1. Maintain regular hours and routine: Humans are creatures of habit, so a regular schedule is important – set one, and stick to it. If you are new to home working, try to adhere to your normal office routine as much as possible. Get up, get dressed and ‘arrive’ at your desk 5 to 10 minutes early to go through emails and create your daily task list. Then, when the working day is done, log off and focus instead on your personal activities to avoid burnout.
2. Create a comfortable and clutter-free workspace: Even if you aren’t lucky enough to have a study space or spare bedroom with a door, you can still create a work ‘zone’. Keep it free from clutter and away from household paraphernalia – this will help ensure you are not distracted by children or chores when you are working. Try to only work when you are in this space, creating a physical and mental boundary between your work and your personal life.
3. Be a home worker, not a lone worker: Communication really is the key to not feeling isolated or alone. Work out how you would like to communicate with colleagues, try not to have too many lines of communication open, as this can prove distracting, and keep in touch at regular intervals throughout the day. Whilst most communications should of course be about work, try to begin and end the day with more personal conversations.
4. Face-to-face is still best: Wherever possible, communicate with your colleagues via video chats. Face-to-face conversations help you feel more connected and are typically more engaging than conference calls. There are a wealth of technologies available to help facilitate this. Just remember to check you’re dressed appropriately and your backdrop to ensure you’re comfortable with what your co-workers will see on their screens.
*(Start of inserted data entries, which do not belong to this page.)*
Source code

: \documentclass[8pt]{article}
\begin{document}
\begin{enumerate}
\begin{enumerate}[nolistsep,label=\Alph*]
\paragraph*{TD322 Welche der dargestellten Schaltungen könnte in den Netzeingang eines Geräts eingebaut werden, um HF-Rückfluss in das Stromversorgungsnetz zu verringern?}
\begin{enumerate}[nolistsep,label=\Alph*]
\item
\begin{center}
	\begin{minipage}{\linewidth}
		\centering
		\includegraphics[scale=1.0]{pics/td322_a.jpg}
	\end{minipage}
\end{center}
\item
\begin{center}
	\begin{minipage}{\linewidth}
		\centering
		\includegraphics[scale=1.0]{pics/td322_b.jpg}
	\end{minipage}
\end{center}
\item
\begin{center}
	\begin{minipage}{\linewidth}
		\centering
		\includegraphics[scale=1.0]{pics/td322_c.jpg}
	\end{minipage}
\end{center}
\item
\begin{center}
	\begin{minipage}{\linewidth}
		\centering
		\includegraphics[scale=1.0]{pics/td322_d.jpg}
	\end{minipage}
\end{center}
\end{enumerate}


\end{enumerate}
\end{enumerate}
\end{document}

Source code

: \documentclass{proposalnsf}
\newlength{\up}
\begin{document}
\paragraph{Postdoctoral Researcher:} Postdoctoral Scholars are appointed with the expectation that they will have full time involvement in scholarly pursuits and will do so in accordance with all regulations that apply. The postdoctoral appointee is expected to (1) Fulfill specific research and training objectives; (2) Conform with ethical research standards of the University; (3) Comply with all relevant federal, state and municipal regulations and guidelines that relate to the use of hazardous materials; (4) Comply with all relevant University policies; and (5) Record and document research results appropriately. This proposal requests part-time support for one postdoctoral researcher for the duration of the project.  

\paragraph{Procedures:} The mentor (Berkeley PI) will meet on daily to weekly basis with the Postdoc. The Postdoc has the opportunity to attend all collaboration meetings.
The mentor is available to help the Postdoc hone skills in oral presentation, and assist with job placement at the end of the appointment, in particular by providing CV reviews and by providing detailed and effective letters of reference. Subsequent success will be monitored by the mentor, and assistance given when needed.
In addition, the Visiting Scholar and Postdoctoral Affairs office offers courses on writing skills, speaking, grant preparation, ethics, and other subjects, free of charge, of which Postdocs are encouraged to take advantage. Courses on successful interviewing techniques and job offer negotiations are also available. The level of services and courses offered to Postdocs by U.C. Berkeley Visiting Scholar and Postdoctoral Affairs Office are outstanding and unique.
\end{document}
5. Take a break: Like any working environment, it is important to take the occasional break to let your brain and body relax. Take a 10-minute walk, make some lunch or catch up with a friend over the phone. Short breaks will help give you the ability to refocus on your work tasks – ultimately supporting both your productivity and mental health.
6. Maintain your physical health: Eat well, sleep well and exercise well – these are the three cornerstones of good physical health, and they should not be ignored just because you are working at home. There are plenty of at home exercise tutorials online which cover the full range of ability levels – from the fittest amongst us to the athletically challenged – and serve as a great way to break up the day. Furthermore, don’t skip lunch and don’t compromise your sleep.
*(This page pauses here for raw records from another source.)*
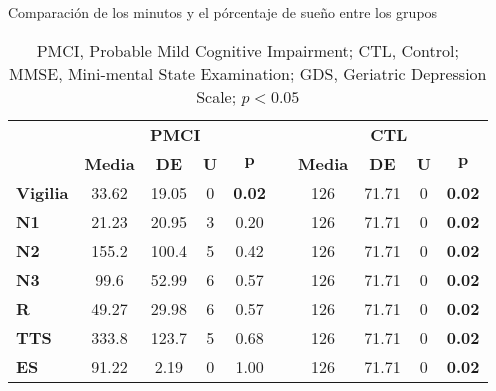 \documentclass[10pt,a4paper]{article}
\begin{document}
\begin{table}
\centering
\caption{Comparación de los minutos y el pórcentaje de sueño entre los grupos}
\begin{tabularx}{\columnwidth}{Xcccclcccc}
\toprule 
     & \multicolumn{4}{c}{\bf PMCI} & \phantom{.} & \multicolumn{4}{c}{\bf CTL} \\
     \cmidrule{2-5} \cmidrule{7-10} 
     & \bf Media & \bf DE & \bf U & $\mathbf{p}$ & & \bf Media & \bf DE & \bf U & $\mathbf{p}$ \\
\midrule
\bf Vigilia & 33.62 & 19.05 & 0 & \bf 0.02 && 126  & 71.71 & 0 & \bf 0.02 \\
\bf N1      & 21.23 & 20.95 & 3 &     0.20 && 126  & 71.71 & 0 & \bf 0.02 \\
\bf N2      & 155.2 & 100.4 & 5 &     0.42 && 126  & 71.71 & 0 & \bf 0.02 \\
\bf N3      & 99.6  & 52.99 & 6 &     0.57 && 126  & 71.71 & 0 & \bf 0.02 \\
\bf R       & 49.27 & 29.98 & 6 &     0.57 && 126  & 71.71 & 0 & \bf 0.02 \\
\bf TTS     & 333.8 & 123.7 & 5 &     0.68 && 126  & 71.71 & 0 & \bf 0.02 \\
\bf ES      & 91.22 & 2.19  & 0 &     1.00 && 126  & 71.71 & 0 & \bf 0.02 \\
\bottomrule
\end{tabularx}
\caption*{PMCI, Probable Mild Cognitive Impairment; CTL, Control; MMSE, Mini-mental State Examination;
GDS, Geriatric Depression Scale; $p<0.05$}
\end{table}
\end{document}
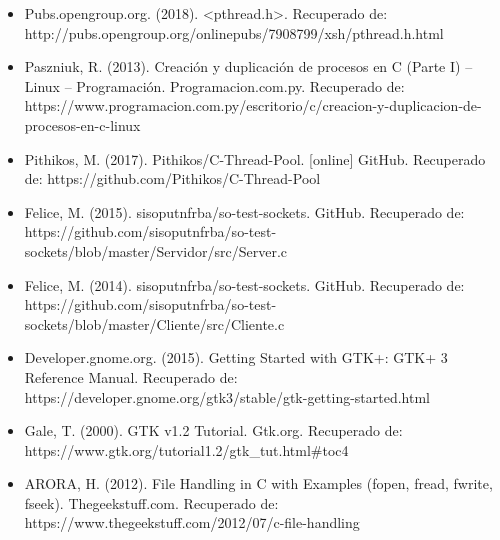 \documentclass{article}
\begin{document}
\begin{itemize}

    \item Pubs.opengroup.org. (2018). <pthread.h>. Recuperado de: http://pubs.opengroup.org/onlinepubs/7908799/xsh/pthread.h.html 
    
    \item Paszniuk, R. (2013). Creación y duplicación de procesos en C (Parte I) – Linux – Programación. Programacion.com.py. Recuperado de: https://www.programacion.com.py/escritorio/c/creacion-y-duplicacion-de-procesos-en-c-linux
    
    \item Pithikos, M. (2017). Pithikos/C-Thread-Pool. [online] GitHub. Recuperado de: https://github.com/Pithikos/C-Thread-Pool 
    \item Felice, M. (2015). sisoputnfrba/so-test-sockets. GitHub. Recuperado de: https://github.com/sisoputnfrba/so-test-sockets/blob/master/Servidor/src/Server.c 
    
    \item Felice, M. (2014). sisoputnfrba/so-test-sockets. GitHub. Recuperado de: https://github.com/sisoputnfrba/so-test-sockets/blob/master/Cliente/src/Cliente.c 
    
    \item Developer.gnome.org. (2015). Getting Started with GTK+: GTK+ 3 Reference Manual. Recuperado de:
    https://developer.gnome.org/gtk3/stable/gtk-getting-started.html 
    
    \item Gale, T. (2000). GTK v1.2 Tutorial. Gtk.org. Recuperado de: https://www.gtk.org/tutorial1.2/gtk_tut.html#toc4 
    
    \item  ARORA, H. (2012). File Handling in C with Examples (fopen, fread, fwrite, fseek). Thegeekstuff.com. Recuperado de: https://www.thegeekstuff.com/2012/07/c-file-handling
    
\end{itemize}
\end{document}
7. Remember to reflect: Here at Hays, we like to end each day of remote working with a team call during which we each run through a ‘win, learn and change’: something we have succeeded at, something we have learned and something we are excited to change tomorrow. Even if it’s not to other people, it’s important you take a step back and really reflect on the day. Recalling your successes and highlights whilst looking forward to the next day with optimism will help ensure a positive outlook.
It can be difficult to adjust to working from home. However, if you set healthy boundaries and prioritise your mental and physical wellbeing, you can keep your morale high and continue to be a productive employee.